Datastructures that power your code editors

Gap buffer, Piece tables & Rope

[Add link to repo]

Ever wondered how editing and searching for text in a file with > 10K lines of code in your favorite code editor (VSCode, Neovim etc.) is pretty quick. One of the key reasons why is because these editors rely on some data structures that provide efficient look up and editing capabilities, allowing you to work do your work faster. In this post, lets explore these data structures, write them from scratch, run a few benchmarks and hopefuly at the end understand them better.

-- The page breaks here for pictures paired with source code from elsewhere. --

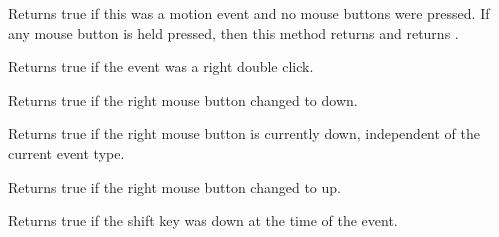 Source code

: \label{wxmouseeventmoving}


Returns true if this was a motion event and no mouse buttons were pressed. 
If any mouse button is held pressed, then this method returns \false and 
 returns \true.


\label{wxmouseeventrightdclick}


Returns true if the event was a right double click.


\label{wxmouseeventrightdown}


Returns true if the right mouse button changed to down.


\label{wxmouseeventrightisdown}


Returns true if the right mouse button is currently down, independent
of the current event type.


\label{wxmouseeventrightup}


Returns true if the right mouse button changed to up.


\label{wxmouseeventshiftdown}


Returns true if the shift key was down at the time of the event.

I have been using the Zed code editor for a few months now. Its been amazing and I love it. Zed is open-source so I checked out their repo and blogs, and stumbled upon the blog post on Rope which is a data structure that powers Zed. That is the motivation of this blog, it led me to rabbit hole and as a result here we are.

Benchmark

Lets first start with a benchmark. This is help us understand the trade-offs of each of these data structures. The goal is simple, measure the time complexity of the following operations 1) insertion (anywhere in the file) 2) deletion (start and middle of the file) 3) random_access (anywhere in the file). I choose rust as the language, cause why not and the data structures we are looking to benchmark will implement the following trait

trait Editor {
    fn insert(&mut self, key: String, pos: usize);
    fn delete(&mut self, pos: usize, length: usize);
    fn get_char(&self, index: usize) -> Option<char>;
}
  • Insertion - We will insert some text to the data structure at random positions and measure the time taken for the insertion to complete
  • Deletion - We remove 1000 characters at the beginging and middle of the text and measure the time.
  • Random Access - Move to random character in the file

[Add benchmark code here, talk about what the different benchmark evaluates]

The numbers reported as part of the benchmark are run on an M1 Macbook air.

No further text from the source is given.